My rule of thumb is to start outlining two-thirds of the way into the semester.  Some may say this is too late, but I would at least wait until the second half of the semester.  You need a substantial amount of time to work on the outline, so it’s a balancing act between starting that process early enough to finish it while also being able to stay on top of your reading assignments for the rest of the semester.  One of the hardest times is during the last few weeks of class when you need to seriously focus on outlining but are still getting new reading and material.  This is why you don’t want to go too hard right out of the gate.  The semester is a grind, and you need to be ready for the sprint to the finish during those final weeks.  Use the early weeks (especially first semester 1L year) to settle in, make sure you understand what is being taught and keep up with your reading.

OPOs—Other People’s Outlines

As people start to think about exams, you will hear about certain legendary outlines authored by prior, super-smart students.  In my time at UVA Law, for example, there was a former law review guy who went on to clerk for the Supreme Court, and his Fed Courts outline was lauded as the authoritative source for all things Fed Courts.

Here’s what OPOs are good for:  if you have a gap in your understanding, or perhaps you missed something in a lecture, checking how someone else phrased or framed a topic in their outline can be hugely useful in helping you resolve questions and identify problem areas in your outline.  If someone shares a high-quality outline, it’s nice to have that as a reference.  In the hierarchy of sources of information other than your class notes, I would rank a high-quality outline from another student who had the same professor above a hornbook (unless your prof wrote said hornbook).

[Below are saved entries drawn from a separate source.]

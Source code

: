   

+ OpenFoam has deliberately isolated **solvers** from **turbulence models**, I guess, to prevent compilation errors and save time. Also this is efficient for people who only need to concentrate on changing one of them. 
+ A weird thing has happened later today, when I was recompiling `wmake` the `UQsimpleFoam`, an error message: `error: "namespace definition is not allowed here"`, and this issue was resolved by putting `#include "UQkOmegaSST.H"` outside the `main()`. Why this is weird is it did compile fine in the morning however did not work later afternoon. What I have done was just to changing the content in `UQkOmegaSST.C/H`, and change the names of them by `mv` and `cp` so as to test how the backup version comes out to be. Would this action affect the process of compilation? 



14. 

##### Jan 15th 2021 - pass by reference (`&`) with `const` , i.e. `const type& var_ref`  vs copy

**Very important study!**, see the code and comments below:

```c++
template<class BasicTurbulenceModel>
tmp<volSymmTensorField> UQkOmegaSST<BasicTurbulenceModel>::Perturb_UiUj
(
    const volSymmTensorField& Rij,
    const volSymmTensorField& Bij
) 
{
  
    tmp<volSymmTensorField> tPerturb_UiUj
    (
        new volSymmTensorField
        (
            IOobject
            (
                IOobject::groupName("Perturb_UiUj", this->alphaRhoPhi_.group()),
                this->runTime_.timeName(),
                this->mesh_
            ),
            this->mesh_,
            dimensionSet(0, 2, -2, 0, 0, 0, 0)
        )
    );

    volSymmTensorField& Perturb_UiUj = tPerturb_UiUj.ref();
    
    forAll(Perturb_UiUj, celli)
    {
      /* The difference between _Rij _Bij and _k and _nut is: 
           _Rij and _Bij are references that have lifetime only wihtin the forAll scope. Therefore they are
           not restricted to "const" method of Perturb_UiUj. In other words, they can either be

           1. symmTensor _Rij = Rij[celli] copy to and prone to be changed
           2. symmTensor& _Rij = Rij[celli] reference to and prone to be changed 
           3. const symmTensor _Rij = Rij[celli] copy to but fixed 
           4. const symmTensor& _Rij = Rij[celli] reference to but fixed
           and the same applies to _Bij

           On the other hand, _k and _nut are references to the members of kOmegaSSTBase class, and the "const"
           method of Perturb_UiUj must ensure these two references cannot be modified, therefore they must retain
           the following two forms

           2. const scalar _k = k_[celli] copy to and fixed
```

(You may be wondering why the emphasis on using outlines only from students who had the same professor as you.  Recall in Part 3 where we talked about the importance of your class notes because they reflect the views of your professor—the arbiter of your grade for that course—regarding the course material?  Relying on an outline based on notes from another professor runs the risk of reflecting somewhat different interpretations of the material.  Better to rely on an outline based on the same material you were taught.)

Here’s what OPOs are not good for:  replacing the process of creating and studying your own outline.

This is really important so I’m going to bold it:  creating the outline is how you learn the material.  Though the end-product has some incremental value when you sit for your exam (we will discuss exam taking in a future post), the real value comes from putting in the work to create an awesome outline.  That process burns the material into your brain in a way that you can deploy the knowledge during a timed exam.  There is something inherently necessary about putting your fingers on the keyboard and generating the outline—grappling with the material, realizing that maybe you don’t understand something you thought you did—to set yourself up for success on a school exam.

Think of it this way—lots of people in my Fed Courts class had a copy of Supreme Court clerk guy’s old outline.  Did we all get As?  Of course not!  If OPOs were the secret to acing a law school exam, everyone would be writing A-level exams.  (For the record, I didn’t get an A either, I barely eked out an A-minus, but that class was full of nerds, so give me a break.)